- PROBLEM TO WORK ON
The required output is the lines below from the line containing "- Returns with types" to the line containing "- ✅ Renamed: EpistemicDrive → CrisisDetector", inclusive, retyped exactly. No other lines belong in it.

[THE DATA — start]

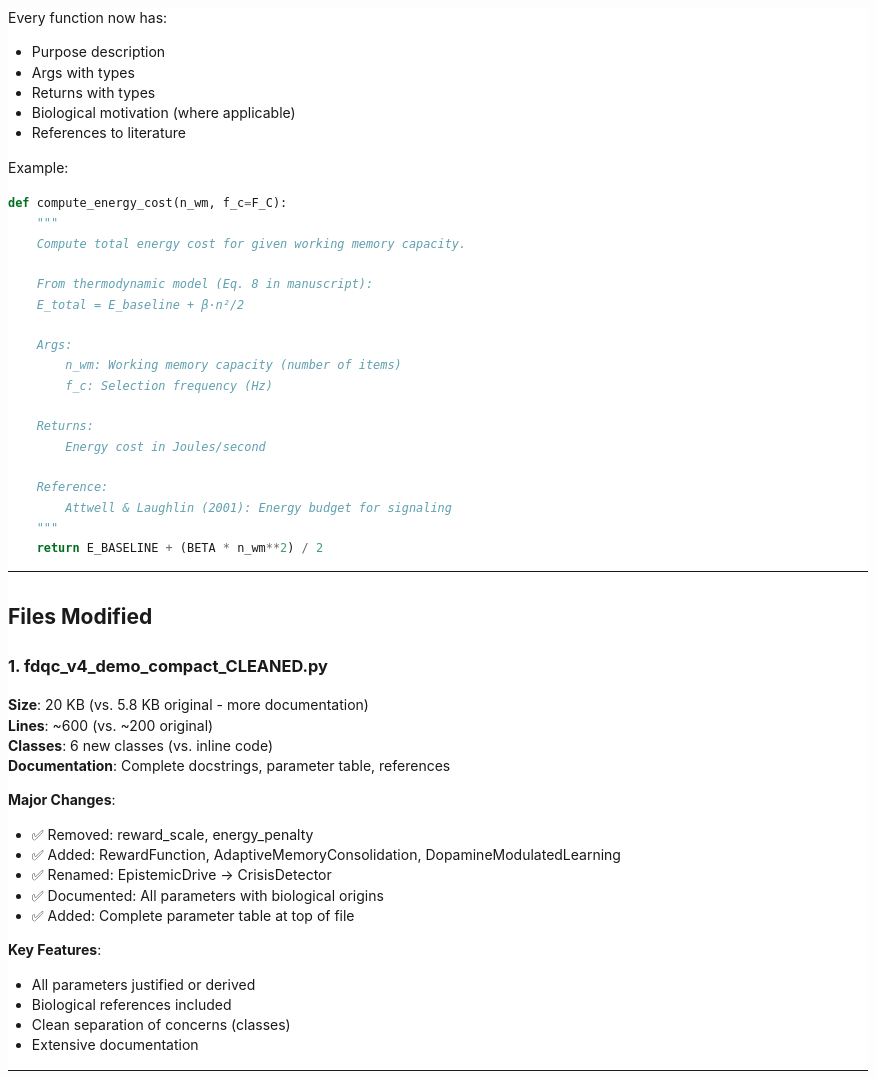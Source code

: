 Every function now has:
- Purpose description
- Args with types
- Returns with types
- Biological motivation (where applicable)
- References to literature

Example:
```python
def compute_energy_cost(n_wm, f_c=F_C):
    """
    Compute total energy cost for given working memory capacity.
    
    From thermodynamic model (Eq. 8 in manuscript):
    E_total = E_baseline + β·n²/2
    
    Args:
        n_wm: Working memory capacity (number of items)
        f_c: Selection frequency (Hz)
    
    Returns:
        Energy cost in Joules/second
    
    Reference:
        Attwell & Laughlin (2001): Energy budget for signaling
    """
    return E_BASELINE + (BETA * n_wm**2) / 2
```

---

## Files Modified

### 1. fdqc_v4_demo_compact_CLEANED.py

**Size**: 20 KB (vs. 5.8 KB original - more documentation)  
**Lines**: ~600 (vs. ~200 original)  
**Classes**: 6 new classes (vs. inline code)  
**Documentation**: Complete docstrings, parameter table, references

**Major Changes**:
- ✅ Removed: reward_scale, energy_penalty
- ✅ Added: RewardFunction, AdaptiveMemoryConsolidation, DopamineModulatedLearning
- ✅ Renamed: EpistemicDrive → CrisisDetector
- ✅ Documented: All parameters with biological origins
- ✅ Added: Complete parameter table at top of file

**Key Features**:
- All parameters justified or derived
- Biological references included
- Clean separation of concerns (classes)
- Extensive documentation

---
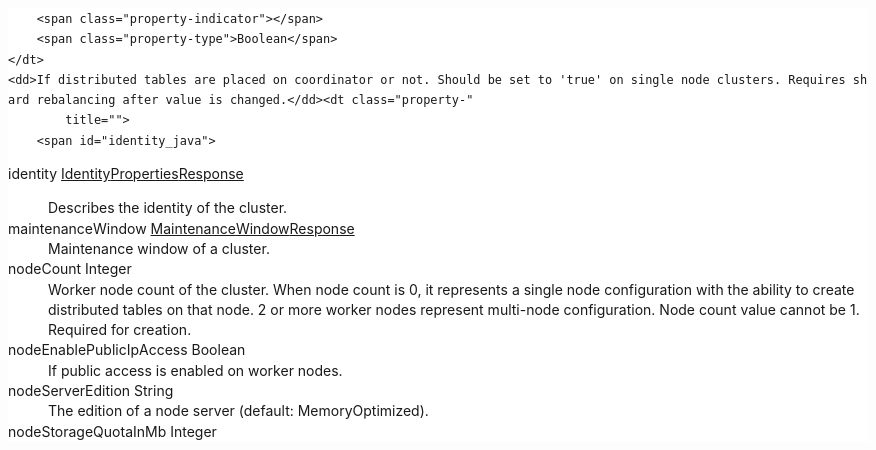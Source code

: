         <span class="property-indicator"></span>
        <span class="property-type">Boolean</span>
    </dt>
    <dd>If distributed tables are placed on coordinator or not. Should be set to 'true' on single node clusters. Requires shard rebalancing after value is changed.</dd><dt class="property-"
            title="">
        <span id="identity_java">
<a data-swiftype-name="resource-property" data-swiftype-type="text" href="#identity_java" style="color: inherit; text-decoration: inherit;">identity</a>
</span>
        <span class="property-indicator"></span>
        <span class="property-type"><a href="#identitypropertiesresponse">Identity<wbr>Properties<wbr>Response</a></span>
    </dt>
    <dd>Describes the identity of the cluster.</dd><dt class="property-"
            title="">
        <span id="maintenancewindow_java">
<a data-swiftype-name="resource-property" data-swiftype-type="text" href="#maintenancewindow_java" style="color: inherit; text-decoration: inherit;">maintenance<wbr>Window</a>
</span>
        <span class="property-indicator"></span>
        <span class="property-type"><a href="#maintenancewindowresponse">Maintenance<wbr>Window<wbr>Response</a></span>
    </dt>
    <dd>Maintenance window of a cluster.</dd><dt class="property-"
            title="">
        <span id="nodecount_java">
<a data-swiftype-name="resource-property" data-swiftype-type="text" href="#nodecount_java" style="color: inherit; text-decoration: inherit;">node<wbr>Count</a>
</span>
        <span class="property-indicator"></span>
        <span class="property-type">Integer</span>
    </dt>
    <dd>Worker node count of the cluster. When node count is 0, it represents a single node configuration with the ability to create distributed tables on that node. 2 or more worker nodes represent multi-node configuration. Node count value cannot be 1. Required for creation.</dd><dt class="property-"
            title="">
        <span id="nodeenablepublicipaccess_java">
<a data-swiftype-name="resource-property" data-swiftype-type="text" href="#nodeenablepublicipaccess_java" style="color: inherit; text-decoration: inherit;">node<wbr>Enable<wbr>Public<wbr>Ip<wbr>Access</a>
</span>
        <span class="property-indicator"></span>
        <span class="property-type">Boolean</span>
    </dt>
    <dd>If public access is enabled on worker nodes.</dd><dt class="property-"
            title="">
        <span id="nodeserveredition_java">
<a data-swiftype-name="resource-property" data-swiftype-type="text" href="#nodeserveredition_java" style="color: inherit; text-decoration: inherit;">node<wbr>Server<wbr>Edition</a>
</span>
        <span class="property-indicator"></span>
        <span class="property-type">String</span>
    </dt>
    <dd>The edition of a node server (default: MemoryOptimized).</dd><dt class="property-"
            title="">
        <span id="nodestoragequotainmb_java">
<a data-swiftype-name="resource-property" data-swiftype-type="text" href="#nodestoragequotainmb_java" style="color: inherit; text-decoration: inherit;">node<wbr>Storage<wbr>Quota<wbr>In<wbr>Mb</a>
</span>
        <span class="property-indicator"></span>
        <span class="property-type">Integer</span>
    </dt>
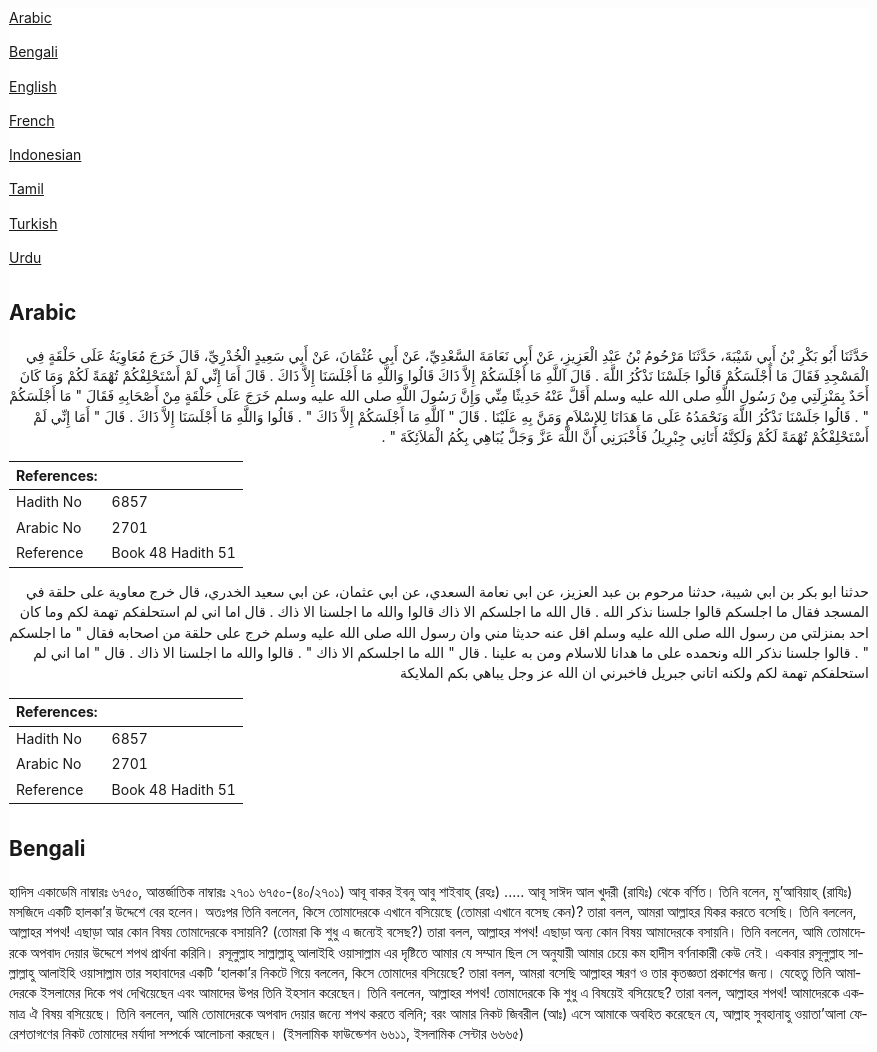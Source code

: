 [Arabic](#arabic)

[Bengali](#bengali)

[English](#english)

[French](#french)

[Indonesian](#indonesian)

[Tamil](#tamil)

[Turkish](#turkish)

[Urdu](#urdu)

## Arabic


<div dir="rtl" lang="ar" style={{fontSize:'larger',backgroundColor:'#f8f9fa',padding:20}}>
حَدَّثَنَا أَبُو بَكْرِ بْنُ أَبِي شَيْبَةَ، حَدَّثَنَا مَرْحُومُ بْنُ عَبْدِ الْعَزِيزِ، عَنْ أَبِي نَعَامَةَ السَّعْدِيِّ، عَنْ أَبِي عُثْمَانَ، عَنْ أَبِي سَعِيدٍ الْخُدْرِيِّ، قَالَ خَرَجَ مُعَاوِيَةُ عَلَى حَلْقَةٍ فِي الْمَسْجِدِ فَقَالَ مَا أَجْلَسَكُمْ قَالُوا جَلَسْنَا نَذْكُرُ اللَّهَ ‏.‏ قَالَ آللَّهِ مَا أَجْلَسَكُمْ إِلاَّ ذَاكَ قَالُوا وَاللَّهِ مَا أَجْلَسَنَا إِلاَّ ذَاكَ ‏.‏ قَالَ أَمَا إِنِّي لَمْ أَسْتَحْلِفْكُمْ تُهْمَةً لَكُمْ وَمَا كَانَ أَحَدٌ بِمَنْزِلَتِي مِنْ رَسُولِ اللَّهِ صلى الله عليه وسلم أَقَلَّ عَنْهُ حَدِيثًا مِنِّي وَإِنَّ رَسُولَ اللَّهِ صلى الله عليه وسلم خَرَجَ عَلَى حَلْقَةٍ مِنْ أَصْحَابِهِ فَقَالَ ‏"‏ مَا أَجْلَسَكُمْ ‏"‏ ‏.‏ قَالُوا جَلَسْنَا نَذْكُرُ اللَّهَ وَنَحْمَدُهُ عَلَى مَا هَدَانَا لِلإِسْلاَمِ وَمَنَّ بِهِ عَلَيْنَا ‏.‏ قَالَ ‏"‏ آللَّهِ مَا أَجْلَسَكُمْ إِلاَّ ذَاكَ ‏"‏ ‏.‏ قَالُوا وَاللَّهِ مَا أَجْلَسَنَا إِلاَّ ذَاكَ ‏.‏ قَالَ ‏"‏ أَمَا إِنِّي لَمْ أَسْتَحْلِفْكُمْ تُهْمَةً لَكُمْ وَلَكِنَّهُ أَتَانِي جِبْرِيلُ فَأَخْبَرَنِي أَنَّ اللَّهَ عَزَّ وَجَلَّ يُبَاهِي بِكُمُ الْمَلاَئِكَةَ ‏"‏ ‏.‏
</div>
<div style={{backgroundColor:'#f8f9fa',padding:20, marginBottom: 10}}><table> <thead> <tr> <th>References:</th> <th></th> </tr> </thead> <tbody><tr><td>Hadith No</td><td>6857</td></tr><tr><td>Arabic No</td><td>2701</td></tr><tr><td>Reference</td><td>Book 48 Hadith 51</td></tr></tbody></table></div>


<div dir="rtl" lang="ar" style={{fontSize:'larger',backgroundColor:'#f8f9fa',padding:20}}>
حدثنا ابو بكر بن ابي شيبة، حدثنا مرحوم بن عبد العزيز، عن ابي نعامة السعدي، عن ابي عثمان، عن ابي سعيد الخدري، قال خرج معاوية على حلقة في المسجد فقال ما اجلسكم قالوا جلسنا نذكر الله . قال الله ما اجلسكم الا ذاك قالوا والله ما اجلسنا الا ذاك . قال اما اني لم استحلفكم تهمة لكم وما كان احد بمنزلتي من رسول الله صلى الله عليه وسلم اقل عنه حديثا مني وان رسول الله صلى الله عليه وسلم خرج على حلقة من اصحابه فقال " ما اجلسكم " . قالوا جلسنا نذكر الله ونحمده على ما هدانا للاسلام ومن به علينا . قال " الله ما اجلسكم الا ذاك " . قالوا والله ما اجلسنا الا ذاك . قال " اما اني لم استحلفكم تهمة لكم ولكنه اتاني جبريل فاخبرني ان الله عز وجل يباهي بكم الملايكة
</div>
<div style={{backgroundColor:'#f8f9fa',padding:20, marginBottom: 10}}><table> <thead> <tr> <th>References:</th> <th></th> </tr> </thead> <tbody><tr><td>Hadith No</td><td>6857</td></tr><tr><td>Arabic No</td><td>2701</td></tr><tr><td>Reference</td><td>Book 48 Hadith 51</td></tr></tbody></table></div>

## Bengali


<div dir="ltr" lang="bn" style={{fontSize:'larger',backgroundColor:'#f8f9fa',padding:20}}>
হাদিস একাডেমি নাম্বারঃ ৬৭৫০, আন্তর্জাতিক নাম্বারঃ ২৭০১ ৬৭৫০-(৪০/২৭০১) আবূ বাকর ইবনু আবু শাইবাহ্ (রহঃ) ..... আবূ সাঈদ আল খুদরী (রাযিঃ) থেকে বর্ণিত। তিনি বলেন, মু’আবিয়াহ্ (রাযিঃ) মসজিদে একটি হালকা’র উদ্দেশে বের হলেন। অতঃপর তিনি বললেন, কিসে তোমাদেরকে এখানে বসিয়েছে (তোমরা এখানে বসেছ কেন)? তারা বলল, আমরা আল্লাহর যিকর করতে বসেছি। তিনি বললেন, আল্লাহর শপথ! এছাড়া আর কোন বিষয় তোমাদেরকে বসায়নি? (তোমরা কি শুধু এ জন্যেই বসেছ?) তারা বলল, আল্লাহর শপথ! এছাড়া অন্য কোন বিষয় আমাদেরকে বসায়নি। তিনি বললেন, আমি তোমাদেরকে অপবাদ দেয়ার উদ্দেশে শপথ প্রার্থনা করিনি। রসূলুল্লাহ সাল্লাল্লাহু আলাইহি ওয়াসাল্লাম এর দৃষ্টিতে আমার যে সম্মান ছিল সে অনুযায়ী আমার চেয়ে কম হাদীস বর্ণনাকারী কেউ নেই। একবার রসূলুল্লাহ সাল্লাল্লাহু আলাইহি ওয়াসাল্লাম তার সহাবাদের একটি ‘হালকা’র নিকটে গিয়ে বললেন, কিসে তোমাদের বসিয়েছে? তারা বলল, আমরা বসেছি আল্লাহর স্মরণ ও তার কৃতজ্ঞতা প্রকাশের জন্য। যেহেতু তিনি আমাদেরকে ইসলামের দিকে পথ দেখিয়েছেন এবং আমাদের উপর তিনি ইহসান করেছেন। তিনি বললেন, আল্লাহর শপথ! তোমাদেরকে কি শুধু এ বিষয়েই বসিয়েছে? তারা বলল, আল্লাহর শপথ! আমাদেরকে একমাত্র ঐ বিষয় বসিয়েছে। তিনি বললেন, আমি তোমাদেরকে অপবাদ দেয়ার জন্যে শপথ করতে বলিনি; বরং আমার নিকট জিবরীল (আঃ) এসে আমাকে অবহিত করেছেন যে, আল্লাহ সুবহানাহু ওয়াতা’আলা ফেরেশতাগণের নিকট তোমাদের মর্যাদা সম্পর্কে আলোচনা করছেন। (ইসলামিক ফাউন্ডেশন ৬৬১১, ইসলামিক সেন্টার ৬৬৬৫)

[THE DATA — finish]

- EXERCISE RESULT
- Returns with types
- Biological motivation (where applicable)
- References to literature

Example:
```python
def compute_energy_cost(n_wm, f_c=F_C):
    """
    Compute total energy cost for given working memory capacity.
    
    From thermodynamic model (Eq. 8 in manuscript):
    E_total = E_baseline + β·n²/2
    
    Args:
        n_wm: Working memory capacity (number of items)
        f_c: Selection frequency (Hz)
    
    Returns:
        Energy cost in Joules/second
    
    Reference:
        Attwell & Laughlin (2001): Energy budget for signaling
    """
    return E_BASELINE + (BETA * n_wm**2) / 2
```

---

## Files Modified

### 1. fdqc_v4_demo_compact_CLEANED.py

**Size**: 20 KB (vs. 5.8 KB original - more documentation)  
**Lines**: ~600 (vs. ~200 original)  
**Classes**: 6 new classes (vs. inline code)  
**Documentation**: Complete docstrings, parameter table, references

**Major Changes**:
- ✅ Removed: reward_scale, energy_penalty
- ✅ Added: RewardFunction, AdaptiveMemoryConsolidation, DopamineModulatedLearning
- ✅ Renamed: EpistemicDrive → CrisisDetector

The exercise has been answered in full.